*** DATA LISTING ***

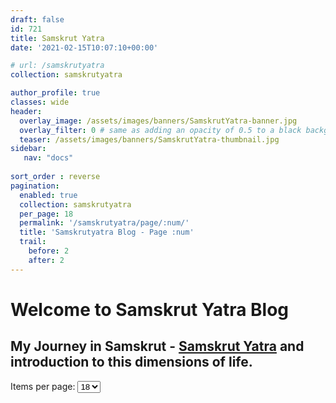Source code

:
 ```yaml
---
draft: false
id: 721    
title: Samskrut Yatra
date: '2021-02-15T10:07:10+00:00'

# url: /samskrutyatra
collection: samskrutyatra

author_profile: true
classes: wide
header:
  overlay_image: /assets/images/banners/SamskrutYatra-banner.jpg
  overlay_filter: 0 # same as adding an opacity of 0.5 to a black background
  teaser: /assets/images/banners/SamskrutYatra-thumbnail.jpg
sidebar:
   nav: "docs"
   
sort_order : reverse   
pagination:
  enabled: true
  collection: samskrutyatra
  per_page: 18
  permalink: '/samskrutyatra/page/:num/'
  title: 'Samskrutyatra Blog - Page :num'
  trail:
    before: 2
    after: 2
---
```


# Welcome to Samskrut Yatra Blog

## My Journey in Samskrut - [Samskrut Yatra](/samskrutyatra-home) and introduction to this dimensions of life.



<div class="items-per-page-container">
  <label for="per-page">Items per page:</label>
  <select id="per-page" onchange="changeItemsPerPage(this.value)">
    <option value="18" {% if paginator.per_page == 18 %}selected{% endif %}>18</option>
    <option value="36" {% if paginator.per_page == 36 %}selected{% endif %}>36</option>
    <option value="54" {% if paginator.per_page == 54 %}selected{% endif %}>54</option>
    <option value="72" {% if paginator.per_page == 72 %}selected{% endif %}>72</option>
  </select>
</div>

<script>
function changeItemsPerPage(value) {
  localStorage.setItem('itemsPerPage', value);
  
  // Build new URL with per_page parameter
  let url = new URL(window.location.href);
  url.searchParams.set('per_page', value);
  
  // Reset to page 1 when changing items per page
  let pathParts = window.location.pathname.split('/');
  let pageIndex = pathParts.indexOf('page');
  
  if (pageIndex !== -1 && pageIndex < pathParts.length - 1) {
    // We're on a page like /dsblog/page/2/ - reset to page 1
    pathParts.splice(pageIndex + 1, 1, '1');
    url.pathname = pathParts.join('/');
  }
  
  window.location.href = url.toString();
}

document.addEventListener('DOMContentLoaded', function() {
  const savedValue = localStorage.getItem('itemsPerPage');
  const urlParams = new URLSearchParams(window.location.search);
  const urlPerPage = urlParams.get('per_page');
  
  if (urlPerPage) {
    document.getElementById('per-page').value = urlPerPage;
  } else if (savedValue) {
    document.getElementById('per-page').value = savedValue;
    
    // Apply the saved value by redirecting
    if (savedValue !== '25') { // Only redirect if different from default
      changeItemsPerPage(savedValue);
    }
  }
});
</script>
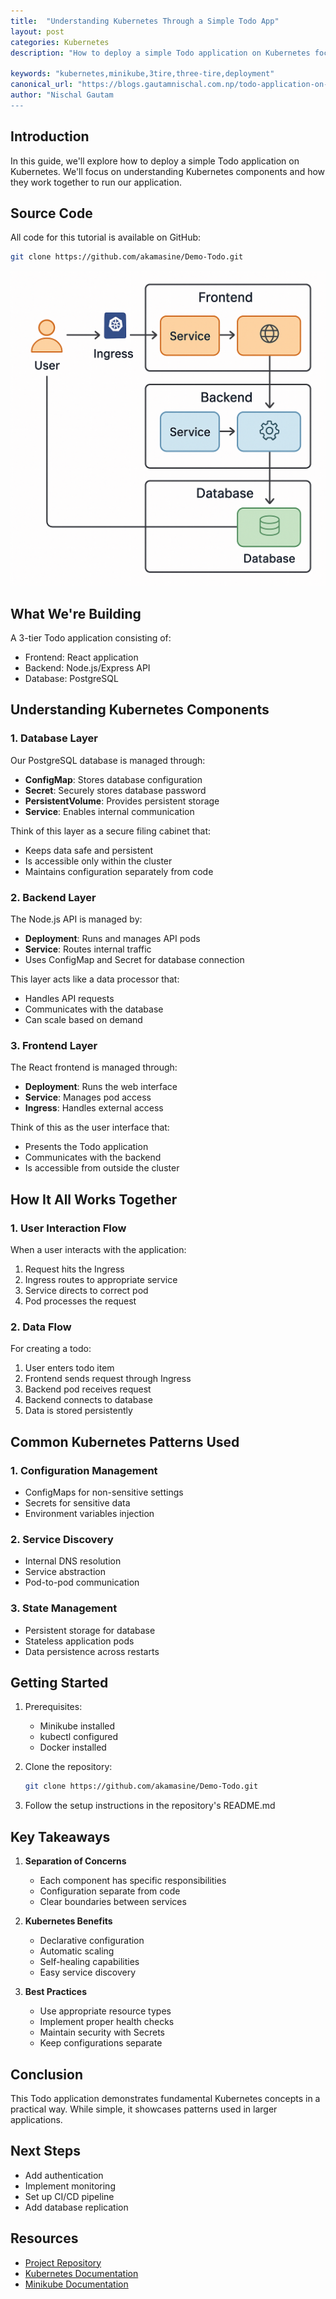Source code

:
 ```yaml
---
title:  "Understanding Kubernetes Through a Simple Todo App"
layout: post
categories: Kubernetes
description: "How to deploy a simple Todo application on Kubernetes focusing on understanding Kubernetes components and how they work together to run the application."

keywords: "kubernetes,minikube,3tire,three-tire,deployment"
canonical_url: "https://blogs.gautamnischal.com.np/todo-application-on-kubernetes/"
author: "Nischal Gautam
---
```


## Introduction
In this guide, we'll explore how to deploy a simple Todo application on Kubernetes. We'll focus on understanding Kubernetes components and how they work together to run our application.

## Source Code
All code for this tutorial is available on GitHub:
```bash
git clone https://github.com/akamasine/Demo-Todo.git
```
![kubernetes.png](/assets/images/kubernetes.png)


## What We're Building
A 3-tier Todo application consisting of:
- Frontend: React application
- Backend: Node.js/Express API
- Database: PostgreSQL

## Understanding Kubernetes Components

### 1. Database Layer
Our PostgreSQL database is managed through:
- **ConfigMap**: Stores database configuration
- **Secret**: Securely stores database password
- **PersistentVolume**: Provides persistent storage
- **Service**: Enables internal communication

Think of this layer as a secure filing cabinet that:
- Keeps data safe and persistent
- Is accessible only within the cluster
- Maintains configuration separately from code

### 2. Backend Layer
The Node.js API is managed by:
- **Deployment**: Runs and manages API pods
- **Service**: Routes internal traffic
- Uses ConfigMap and Secret for database connection

This layer acts like a data processor that:
- Handles API requests
- Communicates with the database
- Can scale based on demand

### 3. Frontend Layer
The React frontend is managed through:
- **Deployment**: Runs the web interface
- **Service**: Manages pod access
- **Ingress**: Handles external access

Think of this as the user interface that:
- Presents the Todo application
- Communicates with the backend
- Is accessible from outside the cluster

## How It All Works Together

### 1. User Interaction Flow
When a user interacts with the application:
1. Request hits the Ingress
2. Ingress routes to appropriate service
3. Service directs to correct pod
4. Pod processes the request

### 2. Data Flow
For creating a todo:
1. User enters todo item
2. Frontend sends request through Ingress
3. Backend pod receives request
4. Backend connects to database
5. Data is stored persistently

## Common Kubernetes Patterns Used

### 1. Configuration Management
- ConfigMaps for non-sensitive settings
- Secrets for sensitive data
- Environment variables injection

### 2. Service Discovery
- Internal DNS resolution
- Service abstraction
- Pod-to-pod communication

### 3. State Management
- Persistent storage for database
- Stateless application pods
- Data persistence across restarts

## Getting Started

1. Prerequisites:
   - Minikube installed
   - kubectl configured
   - Docker installed

2. Clone the repository:
   ```bash
   git clone https://github.com/akamasine/Demo-Todo.git
   ```

3. Follow the setup instructions in the repository's README.md

## Key Takeaways

1. **Separation of Concerns**
   - Each component has specific responsibilities
   - Configuration separate from code
   - Clear boundaries between services

2. **Kubernetes Benefits**
   - Declarative configuration
   - Automatic scaling
   - Self-healing capabilities
   - Easy service discovery

3. **Best Practices**
   - Use appropriate resource types
   - Implement proper health checks
   - Maintain security with Secrets
   - Keep configurations separate

## Conclusion
This Todo application demonstrates fundamental Kubernetes concepts in a practical way. While simple, it showcases patterns used in larger applications.

## Next Steps
- Add authentication
- Implement monitoring
- Set up CI/CD pipeline
- Add database replication

## Resources
- [Project Repository](https://github.com/akamasine/Demo-Todo)
- [Kubernetes Documentation](https://kubernetes.io/docs/)
- [Minikube Documentation](https://minikube.sigs.k8s.io/docs/)

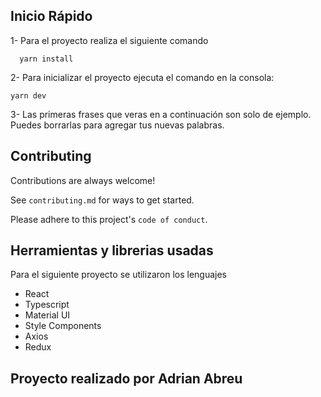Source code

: ## Inicio Rápido

1- Para el proyecto realiza el siguiente comando

```
  yarn install
```

2- Para inicializar el proyecto ejecuta el comando en la consola:

```
yarn dev
```

3- Las primeras frases que veras en a continuación son solo de ejemplo. Puedes borrarlas para agregar tus nuevas palabras.

## Contributing

Contributions are always welcome!

See `contributing.md` for ways to get started.

Please adhere to this project's `code of conduct`.

## Herramientas y librerias usadas

Para el siguiente proyecto se utilizaron los lenguajes

- React
- Typescript
- Material UI
- Style Components
- Axios
- Redux

## Proyecto realizado por Adrian Abreu

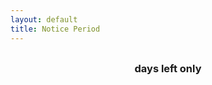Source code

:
 ```yaml
---
layout: default
title: Notice Period
---
```


<style type="text/css" media="screen">
  .container {
    margin: 30px auto;
    max-width: 600px;
    text-align: center;
  }

  #countdown {
    font-size: 200px;
    cursor: pointer;
    transition: transform 0.3s ease-in-out, box-shadow 0.3s ease-in-out;
    position: relative;
    opacity: 0;
    transform: translateY(-100vh);
    animation: dropIn 1s ease-out forwards;
  }

  /* Drop-in animation */
  @keyframes dropIn {
    0% { transform: translateY(-100vh); opacity: 0; }
    100% { transform: translateY(0); opacity: 1; }
  }

  /* Hover effect */
  #countdown:hover {
    text-shadow: 0px 0px 20px #000000;
    transform: scale(1.2);
    transition: 0.3s ease-in-out;
  }
</style>

<div class="container">
  <div id="countdown"></div>
  <h3>days left only</h3>
</div>

<script>
  function calculateDaysLeft() {
    const lastWorkingDay = new Date("August 31, 2025");
    const today = new Date();
    const timeDiff = lastWorkingDay - today;
    const daysLeft = Math.ceil(timeDiff / (1000 * 60 * 60 * 24));
    return daysLeft;
  }

  document.addEventListener("DOMContentLoaded", () => {
    const countdownElement = document.getElementById("countdown");
    countdownElement.textContent = calculateDaysLeft();
  });
</script>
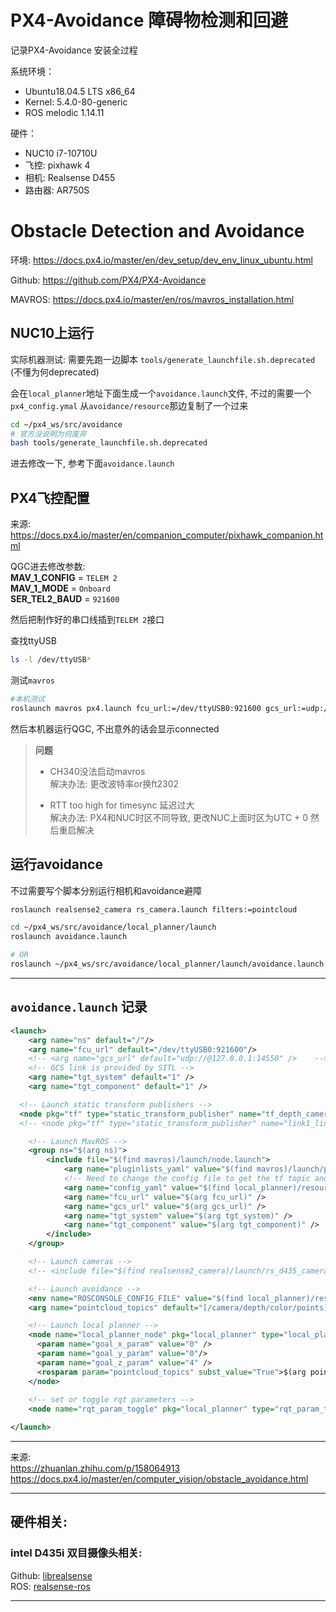 # PX4-Avoidance 障碍物检测和回避

记录PX4-Avoidance 安装全过程

系统环境： 
- Ubuntu18.04.5 LTS x86_64 
- Kernel: 5.4.0-80-generic
- ROS melodic 1.14.11

硬件：
- NUC10 i7-10710U
- 飞控: pixhawk 4
- 相机: Realsense D455
- 路由器: AR750S

# Obstacle Detection and Avoidance

环境: https://docs.px4.io/master/en/dev_setup/dev_env_linux_ubuntu.html

Github: https://github.com/PX4/PX4-Avoidance

MAVROS: https://docs.px4.io/master/en/ros/mavros_installation.html

## NUC10上运行 

实际机器测试: 需要先跑一边脚本 `tools/generate_launchfile.sh.deprecated`    
(不懂为何deprecated)

会在`local_planner`地址下面生成一个`avoidance.launch`文件, 不过的需要一个`px4_config.ymal` 从`avoidance/resource`那边复制了一个过来

```bash
cd ~/px4_ws/src/avoidance
# 官方没说明为何废弃
bash tools/generate_launchfile.sh.deprecated
```
进去修改一下, 参考下面`avoidance.launch`

## PX4飞控配置

来源: https://docs.px4.io/master/en/companion_computer/pixhawk_companion.html     

QGC进去修改参数:        
**MAV_1_CONFIG** = `TELEM 2`        
**MAV_1_MODE** = `Onboard`        
**SER_TEL2_BAUD** = `921600`      

然后把制作好的串口线插到`TELEM 2`接口

查找ttyUSB    
```bash
ls -l /dev/ttyUSB*
```

测试`mavros`
```bash
#本机测试
roslaunch mavros px4.launch fcu_url:=/dev/ttyUSB0:921600 gcs_url:=udp://@127.0.0.1:14550
```
然后本机器运行QGC, 不出意外的话会显示connected

>**问题**       
> - CH340没法启动mavros       
> 解决办法: 更改波特率or换ft2302        
> 
> - RTT too high for timesync 延迟过大       
> 解决办法: PX4和NUC时区不同导致, 更改NUC上面时区为UTC + 0 然后重启解决

## 运行avoidance
不过需要写个脚本分别运行相机和avoidance避障

``` bash
roslaunch realsense2_camera rs_camera.launch filters:=pointcloud

cd ~/px4_ws/src/avoidance/local_planner/launch
roslaunch avoidance.launch

# OR
roslaunch ~/px4_ws/src/avoidance/local_planner/launch/avoidance.launch
```
----

## `avoidance.launch` 记录

``` xml
<launch>
    <arg name="ns" default="/"/>
    <arg name="fcu_url" default="/dev/ttyUSB0:921600"/>    
    <!-- <arg name="gcs_url" default="udp://@127.0.0.1:14550" />    -->
    <!-- GCS link is provided by SITL -->
    <arg name="tgt_system" default="1" />
    <arg name="tgt_component" default="1" />

  <!-- Launch static transform publishers -->
  <node pkg="tf" type="static_transform_publisher" name="tf_depth_camera" args="0.15 0 -0.15 0 0 0 fcu camera_link 10"/>
  <!-- <node pkg="tf" type="static_transform_publisher" name="link1_link2_broadcaster" args="x y z yaw pitch raw link1 link2 100" /> -->

    <!-- Launch MavROS -->
    <group ns="$(arg ns)">
        <include file="$(find mavros)/launch/node.launch">
            <arg name="pluginlists_yaml" value="$(find mavros)/launch/px4_pluginlists.yaml" />
            <!-- Need to change the config file to get the tf topic and get local position in terms of local origin -->
            <arg name="config_yaml" value="$(find local_planner)/resource/px4_config.yaml" />
            <arg name="fcu_url" value="$(arg fcu_url)" />
            <arg name="gcs_url" value="$(arg gcs_url)" />
            <arg name="tgt_system" value="$(arg tgt_system)" />
            <arg name="tgt_component" value="$(arg tgt_component)" />
        </include>
    </group>

    <!-- Launch cameras -->
    <!-- <include file="$(find realsense2_camera)/launch/rs_d435_camera.launch" ></include> -->

    <!-- Launch avoidance -->
    <env name="ROSCONSOLE_CONFIG_FILE" value="$(find local_planner)/resource/custom_rosconsole.conf"/>
    <arg name="pointcloud_topics" default="[/camera/depth/color/points]"/>

    <!-- Launch local planner -->
    <node name="local_planner_node" pkg="local_planner" type="local_planner_node" output="screen" required="true" >
      <param name="goal_x_param" value="0" />
      <param name="goal_y_param" value="0"/>
      <param name="goal_z_param" value="4" />
      <rosparam param="pointcloud_topics" subst_value="True">$(arg pointcloud_topics)</rosparam>
    </node>
    
    <!-- set or toggle rqt parameters -->
    <node name="rqt_param_toggle" pkg="local_planner" type="rqt_param_toggle.sh" />

</launch>
```


----
来源:        
https://zhuanlan.zhihu.com/p/158064913      
https://docs.px4.io/master/en/computer_vision/obstacle_avoidance.html

----

## 硬件相关:
### intel D435i 双目摄像头相关:  
Github: [librealsense](https://github.com/IntelRealSense/librealsense/releases/tag/v2.45.0)      
ROS: [realsense-ros](https://github.com/IntelRealSense/realsense-ros)

----
[Paper: LOAM-L]:paper/LOAM:%20Lidar%20Odometry%20and%20Mapping%20in%20Real-time.pdf
[Paper: LVI-SAM-L]:paper/LVI-SAM.pdf
[知乎LeGO-L]:https://zhuanlan.zhihu.com/p/382460472
[BlogLeGO-L]:https://blog.csdn.net/learning_tortosie/article/details/86527542
[Github中文注释-L]:https://github.com/wykxwyc/LeGO-LOAM_NOTED
[知乎3D激光SLAM系统-L]:https://zhuanlan.zhihu.com/p/374933500

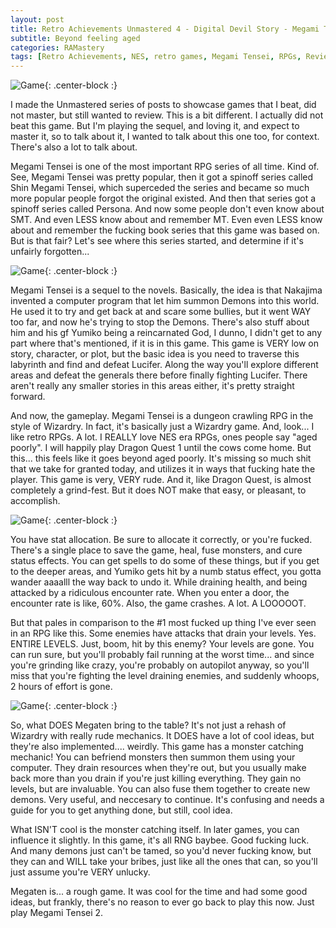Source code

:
 ```yaml
---
layout: post
title: Retro Achievements Unmastered 4 - Digital Devil Story - Megami Tensei 
subtitle: Beyond feeling aged
categories: RAMastery
tags: [Retro Achievements, NES, retro games, Megami Tensei, RPGs, Reviews, Unmastered]
---
```



![Game](https://imgur.com/acCOcH6.png){: .center-block :}

I made the Unmastered series of posts to showcase games that I beat, did not master, but still wanted to review. This is a bit different. I actually did not beat this game. But I'm playing the sequel, and loving it, and expect to master it, so to talk about it, I wanted to talk about this one too, for context. There's also a lot to talk about.

Megami Tensei is one of the most important RPG series of all time. Kind of. See, Megami Tensei was pretty popular, then it got a spinoff series called Shin Megami Tensei, which superceded the series and became so much more popular people forgot the original existed. And then that series got a spinoff series called Persona. And now some people don't even know about SMT. And even LESS know about and remember MT. Even even LESS know about and remember the fucking book series that this game was based on. But is that fair? Let's see where this series started, and determine if it's unfairly forgotten...

![Game](https://imgur.com/rXevEMk.png){: .center-block :}

Megami Tensei is a sequel to the novels. Basically, the idea is that Nakajima invented a computer program that let him summon Demons into this world. He used it to try and get back at and scare some bullies, but it went WAY too far, and now he's trying to stop the Demons. There's also stuff about him and his gf Yumiko being a reincarnated God, I dunno, I didn't get to any part where that's mentioned, if it is in this game. This game is VERY low on story, character, or plot, but the basic idea is you need to traverse this labyrinth and find and defeat Lucifer. Along the way you'll explore different areas and defeat the generals there before finally fighting Lucifer. There aren't really any smaller stories in this areas either, it's pretty straight forward.

And now, the gameplay. Megami Tensei is a dungeon crawling RPG in the style of Wizardry. In fact, it's basically just a Wizardry game. And, look... I like retro RPGs. A lot. I REALLY love NES era RPGs, ones people say "aged poorly". I will happily play Dragon Quest 1 until the cows come home. But this... this feels like it goes beyond aged poorly. It's missing so much shit that we take for granted today, and utilizes it in ways that fucking hate the player. This game is very, VERY rude. And it, like Dragon Quest, is almost completely a grind-fest. But it does NOT make that easy, or pleasant, to accomplish.

![Game](https://imgur.com/mtIcl6u.png){: .center-block :}

You have stat allocation. Be sure to allocate it correctly, or you're fucked. There's a single place to save the game, heal, fuse monsters, and cure status effects. You can get spells to do some of these things, but if you get to the deeper areas, and Yumiko gets hit by a numb status effect, you gotta wander aaaalll the way back to undo it. While draining health, and being attacked by a ridiculous encounter rate. When you enter a door, the encounter rate is like, 60%. Also, the game crashes. A lot. A LOOOOOT.

But that pales in comparison to the #1 most fucked up thing I've ever seen in an RPG like this. Some enemies have attacks that drain your levels. Yes. ENTIRE LEVELS. Just, boom, hit by this enemy? Your levels are gone. You can run sure, but you'll probably fail running at the worst time... and since you're grinding like crazy, you're probably on autopilot anyway, so you'll miss that you're fighting the level draining enemies, and suddenly whoops, 2 hours of effort is gone.

![Game](https://imgur.com/dNFgWp5.png){: .center-block :}

So, what DOES Megaten bring to the table? It's not just a rehash of Wizardry with really rude mechanics. It DOES have a lot of cool ideas, but they're also implemented.... weirdly. This game has a monster catching mechanic! You can befriend monsters then summon them using your computer. They drain resources when they're out, but you usually make back more than you drain if you're just killing everything. They gain no levels, but are invaluable. You can also fuse them together to create new demons. Very useful, and neccesary to continue. It's confusing and needs a guide for you to get anything done, but still, cool idea.

What ISN'T cool is the monster catching itself. In later games, you can influence it slightly. In this game, it's all RNG baybee. Good fucking luck. And many demons just can't be tamed, so you'd never fucking know, but they can and WILL take your bribes, just like all the ones that can, so you'll just assume you're VERY unlucky.

Megaten is... a rough game. It was cool for the time and had some good ideas, but frankly, there's no reason to ever go back to play this now. Just play Megami Tensei 2.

*** End of DATA LISTING ***

**ASSIGNMENT**.
Using the entries above, repeat only the lines from the one containing "- Keeps data safe and persistent" through the one containing "- Easy service discovery", end lines included.

**SOLUTION TO THIS TASK**.
- Keeps data safe and persistent
- Is accessible only within the cluster
- Maintains configuration separately from code

### 2. Backend Layer
The Node.js API is managed by:
- **Deployment**: Runs and manages API pods
- **Service**: Routes internal traffic
- Uses ConfigMap and Secret for database connection

This layer acts like a data processor that:
- Handles API requests
- Communicates with the database
- Can scale based on demand

### 3. Frontend Layer
The React frontend is managed through:
- **Deployment**: Runs the web interface
- **Service**: Manages pod access
- **Ingress**: Handles external access

Think of this as the user interface that:
- Presents the Todo application
- Communicates with the backend
- Is accessible from outside the cluster

## How It All Works Together

### 1. User Interaction Flow
When a user interacts with the application:
1. Request hits the Ingress
2. Ingress routes to appropriate service
3. Service directs to correct pod
4. Pod processes the request

### 2. Data Flow
For creating a todo:
1. User enters todo item
2. Frontend sends request through Ingress
3. Backend pod receives request
4. Backend connects to database
5. Data is stored persistently

## Common Kubernetes Patterns Used

### 1. Configuration Management
- ConfigMaps for non-sensitive settings
- Secrets for sensitive data
- Environment variables injection

### 2. Service Discovery
- Internal DNS resolution
- Service abstraction
- Pod-to-pod communication

### 3. State Management
- Persistent storage for database
- Stateless application pods
- Data persistence across restarts

## Getting Started

1. Prerequisites:
   - Minikube installed
   - kubectl configured
   - Docker installed

2. Clone the repository:
   ```bash
   git clone https://github.com/akamasine/Demo-Todo.git
   ```

3. Follow the setup instructions in the repository's README.md

## Key Takeaways

1. **Separation of Concerns**
   - Each component has specific responsibilities
   - Configuration separate from code
   - Clear boundaries between services

2. **Kubernetes Benefits**
   - Declarative configuration
   - Automatic scaling
   - Self-healing capabilities
   - Easy service discovery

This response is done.